西郷隆盛は、征韓の論争に敗れて鹿児島へ帰る際、家屋敷を買った時と同じ値段で売ったという。

不動産屋が、「今では随分値上がりしています」といっても、商人ではないから儲けるつもりはないと断ったらしい。

時苗(じびょう)という人も、似たような人である。

時代は、後漢最後の皇帝である献帝の時代、つまりは三国志の時代の話である。

若い時から清廉潔白で、悪を憎んでいたという。

この人が、寿春という地の令、つまりは県知事になった。

民は政令に従い、その徳は行き渡った。

時苗は、始めて赴任した時には、粗末な車と黄色の牝牛、布の夜具を持参しただけだった。

一年余りして、牝牛が子供を産んだ。

職を離れ寿春から去る時には、この子牛を連れて行こうとはしなかった。

言うには、

「この地に来たとき、この子牛はいなかった。これは寿春の地が生んだものであり、ここに留めるのが当然であろう」、と。

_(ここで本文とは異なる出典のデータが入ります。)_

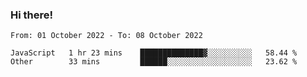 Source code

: ### Hi there!

<!--START_SECTION:waka-->

```text
From: 01 October 2022 - To: 08 October 2022

JavaScript   1 hr 23 mins    ██████████████▓░░░░░░░░░░   58.44 %
Other        33 mins         ██████░░░░░░░░░░░░░░░░░░░   23.62 %
```

<!--END_SECTION:waka-->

出典 (明治書院)新釈漢文大系58 『蒙求 上』早川光三郎著 256頁

時苗留犢 魏略、時苗字德冑、鉅鹿人。少淸白、爲人疾惡。建安中爲壽春令。令行風靡。其始之官、乘薄畚車、黄牸牛布被囊。歳餘牛生一犢。及去留其犢、謂主簿曰、令來時本無此犢。犢是淮南所生。時人皆以爲激。然由是聞天下。後遷中郎將。